Instructions for the task: Word by word and line by line, write out all of the records.

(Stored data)
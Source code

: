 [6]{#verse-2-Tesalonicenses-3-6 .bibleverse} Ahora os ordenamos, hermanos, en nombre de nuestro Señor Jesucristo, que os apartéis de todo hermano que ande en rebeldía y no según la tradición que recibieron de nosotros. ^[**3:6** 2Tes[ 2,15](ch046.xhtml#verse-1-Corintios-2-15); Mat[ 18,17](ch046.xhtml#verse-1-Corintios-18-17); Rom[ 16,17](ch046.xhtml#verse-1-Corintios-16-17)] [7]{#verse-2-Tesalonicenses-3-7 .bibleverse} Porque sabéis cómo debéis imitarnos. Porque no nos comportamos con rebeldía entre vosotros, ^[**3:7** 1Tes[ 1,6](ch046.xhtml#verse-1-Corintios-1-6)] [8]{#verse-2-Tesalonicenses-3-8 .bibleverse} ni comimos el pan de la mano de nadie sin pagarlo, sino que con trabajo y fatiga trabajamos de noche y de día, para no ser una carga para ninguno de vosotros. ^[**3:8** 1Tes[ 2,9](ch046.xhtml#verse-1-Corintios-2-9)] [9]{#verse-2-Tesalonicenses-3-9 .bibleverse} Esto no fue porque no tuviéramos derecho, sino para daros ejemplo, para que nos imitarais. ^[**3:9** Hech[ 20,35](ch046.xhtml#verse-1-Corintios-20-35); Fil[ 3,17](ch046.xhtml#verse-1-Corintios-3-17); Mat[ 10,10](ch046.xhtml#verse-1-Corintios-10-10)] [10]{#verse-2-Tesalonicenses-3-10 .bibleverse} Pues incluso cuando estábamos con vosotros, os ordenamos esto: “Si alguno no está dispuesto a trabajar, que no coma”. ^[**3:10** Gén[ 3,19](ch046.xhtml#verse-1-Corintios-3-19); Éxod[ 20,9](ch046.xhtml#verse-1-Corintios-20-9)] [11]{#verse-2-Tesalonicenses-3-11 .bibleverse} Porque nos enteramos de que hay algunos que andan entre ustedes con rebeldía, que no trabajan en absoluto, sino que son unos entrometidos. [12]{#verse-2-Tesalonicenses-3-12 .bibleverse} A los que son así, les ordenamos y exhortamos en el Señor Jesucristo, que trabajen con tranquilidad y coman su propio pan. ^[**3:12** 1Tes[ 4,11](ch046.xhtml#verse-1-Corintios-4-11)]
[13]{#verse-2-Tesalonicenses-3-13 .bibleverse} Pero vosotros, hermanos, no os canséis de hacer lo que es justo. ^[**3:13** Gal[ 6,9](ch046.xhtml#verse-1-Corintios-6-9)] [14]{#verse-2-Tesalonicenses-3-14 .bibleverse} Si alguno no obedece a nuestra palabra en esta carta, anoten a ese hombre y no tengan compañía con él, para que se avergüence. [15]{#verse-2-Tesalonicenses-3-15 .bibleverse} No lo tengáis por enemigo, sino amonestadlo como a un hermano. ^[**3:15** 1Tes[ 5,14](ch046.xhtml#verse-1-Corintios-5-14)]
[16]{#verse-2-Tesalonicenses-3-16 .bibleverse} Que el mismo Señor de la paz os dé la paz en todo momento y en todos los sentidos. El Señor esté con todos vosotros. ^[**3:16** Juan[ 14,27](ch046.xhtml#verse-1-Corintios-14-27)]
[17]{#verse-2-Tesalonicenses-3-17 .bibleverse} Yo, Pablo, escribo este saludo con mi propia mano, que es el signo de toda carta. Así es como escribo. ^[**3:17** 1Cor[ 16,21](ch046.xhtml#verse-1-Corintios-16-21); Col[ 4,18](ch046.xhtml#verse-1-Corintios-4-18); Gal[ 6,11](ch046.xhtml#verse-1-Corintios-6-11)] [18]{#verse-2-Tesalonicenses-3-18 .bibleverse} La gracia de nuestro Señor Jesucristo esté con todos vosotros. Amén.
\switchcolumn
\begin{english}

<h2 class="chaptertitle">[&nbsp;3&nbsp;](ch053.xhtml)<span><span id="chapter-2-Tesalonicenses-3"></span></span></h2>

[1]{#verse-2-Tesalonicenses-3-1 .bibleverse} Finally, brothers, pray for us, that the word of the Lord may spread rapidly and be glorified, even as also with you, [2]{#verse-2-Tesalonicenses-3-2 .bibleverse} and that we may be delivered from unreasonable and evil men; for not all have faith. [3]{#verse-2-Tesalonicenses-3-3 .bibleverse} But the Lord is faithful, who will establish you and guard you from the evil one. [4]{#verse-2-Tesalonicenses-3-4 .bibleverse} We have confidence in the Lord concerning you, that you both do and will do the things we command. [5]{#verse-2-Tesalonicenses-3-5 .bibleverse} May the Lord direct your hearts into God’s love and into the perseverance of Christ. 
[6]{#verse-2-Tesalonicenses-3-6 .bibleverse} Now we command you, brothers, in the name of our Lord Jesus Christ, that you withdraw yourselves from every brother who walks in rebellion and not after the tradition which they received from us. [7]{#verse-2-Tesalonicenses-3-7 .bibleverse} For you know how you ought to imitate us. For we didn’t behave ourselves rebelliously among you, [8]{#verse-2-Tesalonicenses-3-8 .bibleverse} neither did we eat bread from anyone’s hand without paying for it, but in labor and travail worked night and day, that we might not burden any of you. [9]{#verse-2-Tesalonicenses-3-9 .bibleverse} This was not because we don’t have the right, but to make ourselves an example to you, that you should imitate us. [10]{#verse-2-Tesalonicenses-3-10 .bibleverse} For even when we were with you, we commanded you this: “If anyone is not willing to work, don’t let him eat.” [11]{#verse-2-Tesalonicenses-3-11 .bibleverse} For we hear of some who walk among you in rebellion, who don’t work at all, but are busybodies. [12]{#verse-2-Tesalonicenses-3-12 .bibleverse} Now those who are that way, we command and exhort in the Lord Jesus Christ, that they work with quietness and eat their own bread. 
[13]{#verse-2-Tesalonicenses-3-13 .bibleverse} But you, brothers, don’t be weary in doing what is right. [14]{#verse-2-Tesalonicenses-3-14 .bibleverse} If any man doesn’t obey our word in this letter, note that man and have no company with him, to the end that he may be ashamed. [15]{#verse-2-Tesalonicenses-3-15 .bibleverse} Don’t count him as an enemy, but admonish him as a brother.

Final answer:
Source code

: [6]{#verse-2-Tesalonicenses-3-6 .bibleverse} Ahora os ordenamos, hermanos, en nombre de nuestro Señor Jesucristo, que os apartéis de todo hermano que ande en rebeldía y no según la tradición que recibieron de nosotros. ^[**3:6** 2Tes[ 2,15](ch046.xhtml#verse-1-Corintios-2-15); Mat[ 18,17](ch046.xhtml#verse-1-Corintios-18-17); Rom[ 16,17](ch046.xhtml#verse-1-Corintios-16-17)] [7]{#verse-2-Tesalonicenses-3-7 .bibleverse} Porque sabéis cómo debéis imitarnos. Porque no nos comportamos con rebeldía entre vosotros, ^[**3:7** 1Tes[ 1,6](ch046.xhtml#verse-1-Corintios-1-6)] [8]{#verse-2-Tesalonicenses-3-8 .bibleverse} ni comimos el pan de la mano de nadie sin pagarlo, sino que con trabajo y fatiga trabajamos de noche y de día, para no ser una carga para ninguno de vosotros. ^[**3:8** 1Tes[ 2,9](ch046.xhtml#verse-1-Corintios-2-9)] [9]{#verse-2-Tesalonicenses-3-9 .bibleverse} Esto no fue porque no tuviéramos derecho, sino para daros ejemplo, para que nos imitarais. ^[**3:9** Hech[ 20,35](ch046.xhtml#verse-1-Corintios-20-35); Fil[ 3,17](ch046.xhtml#verse-1-Corintios-3-17); Mat[ 10,10](ch046.xhtml#verse-1-Corintios-10-10)] [10]{#verse-2-Tesalonicenses-3-10 .bibleverse} Pues incluso cuando estábamos con vosotros, os ordenamos esto: “Si alguno no está dispuesto a trabajar, que no coma”. ^[**3:10** Gén[ 3,19](ch046.xhtml#verse-1-Corintios-3-19); Éxod[ 20,9](ch046.xhtml#verse-1-Corintios-20-9)] [11]{#verse-2-Tesalonicenses-3-11 .bibleverse} Porque nos enteramos de que hay algunos que andan entre ustedes con rebeldía, que no trabajan en absoluto, sino que son unos entrometidos. [12]{#verse-2-Tesalonicenses-3-12 .bibleverse} A los que son así, les ordenamos y exhortamos en el Señor Jesucristo, que trabajen con tranquilidad y coman su propio pan. ^[**3:12** 1Tes[ 4,11](ch046.xhtml#verse-1-Corintios-4-11)]
[13]{#verse-2-Tesalonicenses-3-13 .bibleverse} Pero vosotros, hermanos, no os canséis de hacer lo que es justo. ^[**3:13** Gal[ 6,9](ch046.xhtml#verse-1-Corintios-6-9)] [14]{#verse-2-Tesalonicenses-3-14 .bibleverse} Si alguno no obedece a nuestra palabra en esta carta, anoten a ese hombre y no tengan compañía con él, para que se avergüence. [15]{#verse-2-Tesalonicenses-3-15 .bibleverse} No lo tengáis por enemigo, sino amonestadlo como a un hermano. ^[**3:15** 1Tes[ 5,14](ch046.xhtml#verse-1-Corintios-5-14)]
[16]{#verse-2-Tesalonicenses-3-16 .bibleverse} Que el mismo Señor de la paz os dé la paz en todo momento y en todos los sentidos. El Señor esté con todos vosotros. ^[**3:16** Juan[ 14,27](ch046.xhtml#verse-1-Corintios-14-27)]
[17]{#verse-2-Tesalonicenses-3-17 .bibleverse} Yo, Pablo, escribo este saludo con mi propia mano, que es el signo de toda carta. Así es como escribo. ^[**3:17** 1Cor[ 16,21](ch046.xhtml#verse-1-Corintios-16-21); Col[ 4,18](ch046.xhtml#verse-1-Corintios-4-18); Gal[ 6,11](ch046.xhtml#verse-1-Corintios-6-11)] [18]{#verse-2-Tesalonicenses-3-18 .bibleverse} La gracia de nuestro Señor Jesucristo esté con todos vosotros. Amén.
\switchcolumn
\begin{english}

<h2 class="chaptertitle">[&nbsp;3&nbsp;](ch053.xhtml)<span><span id="chapter-2-Tesalonicenses-3"></span></span></h2>

[1]{#verse-2-Tesalonicenses-3-1 .bibleverse} Finally, brothers, pray for us, that the word of the Lord may spread rapidly and be glorified, even as also with you, [2]{#verse-2-Tesalonicenses-3-2 .bibleverse} and that we may be delivered from unreasonable and evil men; for not all have faith. [3]{#verse-2-Tesalonicenses-3-3 .bibleverse} But the Lord is faithful, who will establish you and guard you from the evil one. [4]{#verse-2-Tesalonicenses-3-4 .bibleverse} We have confidence in the Lord concerning you, that you both do and will do the things we command. [5]{#verse-2-Tesalonicenses-3-5 .bibleverse} May the Lord direct your hearts into God’s love and into the perseverance of Christ. 
[6]{#verse-2-Tesalonicenses-3-6 .bibleverse} Now we command you, brothers, in the name of our Lord Jesus Christ, that you withdraw yourselves from every brother who walks in rebellion and not after the tradition which they received from us. [7]{#verse-2-Tesalonicenses-3-7 .bibleverse} For you know how you ought to imitate us. For we didn’t behave ourselves rebelliously among you, [8]{#verse-2-Tesalonicenses-3-8 .bibleverse} neither did we eat bread from anyone’s hand without paying for it, but in labor and travail worked night and day, that we might not burden any of you. [9]{#verse-2-Tesalonicenses-3-9 .bibleverse} This was not because we don’t have the right, but to make ourselves an example to you, that you should imitate us. [10]{#verse-2-Tesalonicenses-3-10 .bibleverse} For even when we were with you, we commanded you this: “If anyone is not willing to work, don’t let him eat.” [11]{#verse-2-Tesalonicenses-3-11 .bibleverse} For we hear of some who walk among you in rebellion, who don’t work at all, but are busybodies. [12]{#verse-2-Tesalonicenses-3-12 .bibleverse} Now those who are that way, we command and exhort in the Lord Jesus Christ, that they work with quietness and eat their own bread. 
[13]{#verse-2-Tesalonicenses-3-13 .bibleverse} But you, brothers, don’t be weary in doing what is right. [14]{#verse-2-Tesalonicenses-3-14 .bibleverse} If any man doesn’t obey our word in this letter, note that man and have no company with him, to the end that he may be ashamed. [15]{#verse-2-Tesalonicenses-3-15 .bibleverse} Don’t count him as an enemy, but admonish him as a brother.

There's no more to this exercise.